# Supplied records

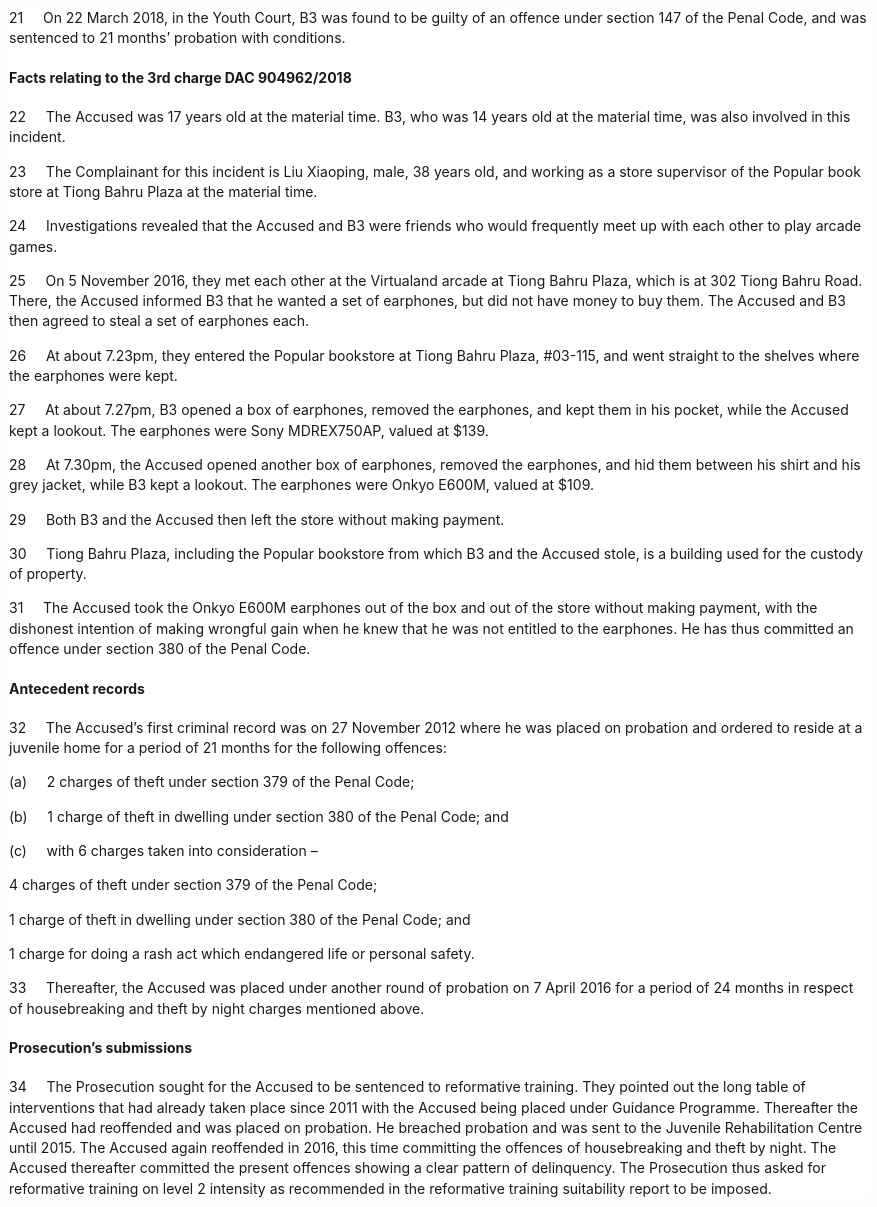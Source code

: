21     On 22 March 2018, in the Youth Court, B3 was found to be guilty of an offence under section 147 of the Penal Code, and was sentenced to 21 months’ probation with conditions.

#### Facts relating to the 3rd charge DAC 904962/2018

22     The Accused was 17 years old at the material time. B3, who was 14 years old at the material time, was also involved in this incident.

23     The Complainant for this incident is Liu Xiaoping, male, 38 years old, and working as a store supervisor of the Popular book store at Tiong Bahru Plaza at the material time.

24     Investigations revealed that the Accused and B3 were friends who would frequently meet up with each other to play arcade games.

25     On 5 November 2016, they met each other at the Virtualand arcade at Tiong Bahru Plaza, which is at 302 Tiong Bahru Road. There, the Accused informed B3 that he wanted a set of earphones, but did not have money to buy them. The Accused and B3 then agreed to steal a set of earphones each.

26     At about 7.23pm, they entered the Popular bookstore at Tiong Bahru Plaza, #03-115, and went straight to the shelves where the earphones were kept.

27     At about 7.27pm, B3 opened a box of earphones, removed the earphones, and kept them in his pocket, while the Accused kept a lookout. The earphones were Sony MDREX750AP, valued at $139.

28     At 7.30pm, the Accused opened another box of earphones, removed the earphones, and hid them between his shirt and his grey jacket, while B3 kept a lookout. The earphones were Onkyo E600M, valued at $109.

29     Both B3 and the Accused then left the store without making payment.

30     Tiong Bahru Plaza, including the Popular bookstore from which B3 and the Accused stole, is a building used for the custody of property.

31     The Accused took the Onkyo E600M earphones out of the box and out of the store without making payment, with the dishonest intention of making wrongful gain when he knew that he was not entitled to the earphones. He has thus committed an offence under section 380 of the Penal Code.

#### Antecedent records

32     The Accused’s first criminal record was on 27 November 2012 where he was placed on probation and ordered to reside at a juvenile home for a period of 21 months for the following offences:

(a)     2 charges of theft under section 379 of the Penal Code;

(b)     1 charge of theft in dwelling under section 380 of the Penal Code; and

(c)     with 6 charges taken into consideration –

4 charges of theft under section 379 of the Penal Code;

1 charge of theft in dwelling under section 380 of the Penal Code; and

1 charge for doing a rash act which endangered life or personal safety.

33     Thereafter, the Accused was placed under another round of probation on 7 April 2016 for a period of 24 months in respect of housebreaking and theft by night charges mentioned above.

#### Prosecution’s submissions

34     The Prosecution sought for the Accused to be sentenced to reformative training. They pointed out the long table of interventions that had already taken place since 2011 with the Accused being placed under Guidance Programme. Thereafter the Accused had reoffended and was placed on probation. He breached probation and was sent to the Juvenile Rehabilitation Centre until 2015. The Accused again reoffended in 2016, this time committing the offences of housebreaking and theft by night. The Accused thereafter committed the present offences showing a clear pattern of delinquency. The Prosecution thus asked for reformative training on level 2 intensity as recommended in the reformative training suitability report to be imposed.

# Work instructions
Begin at the first line of the entries above and return each line exactly, stopping after the line that contains "22     The Accused was". Pictures do not belong in the copy.

# Solution for this task
Source code

:21     On 22 March 2018, in the Youth Court, B3 was found to be guilty of an offence under section 147 of the Penal Code, and was sentenced to 21 months’ probation with conditions.

#### Facts relating to the 3rd charge DAC 904962/2018

22     The Accused was 17 years old at the material time. B3, who was 14 years old at the material time, was also involved in this incident.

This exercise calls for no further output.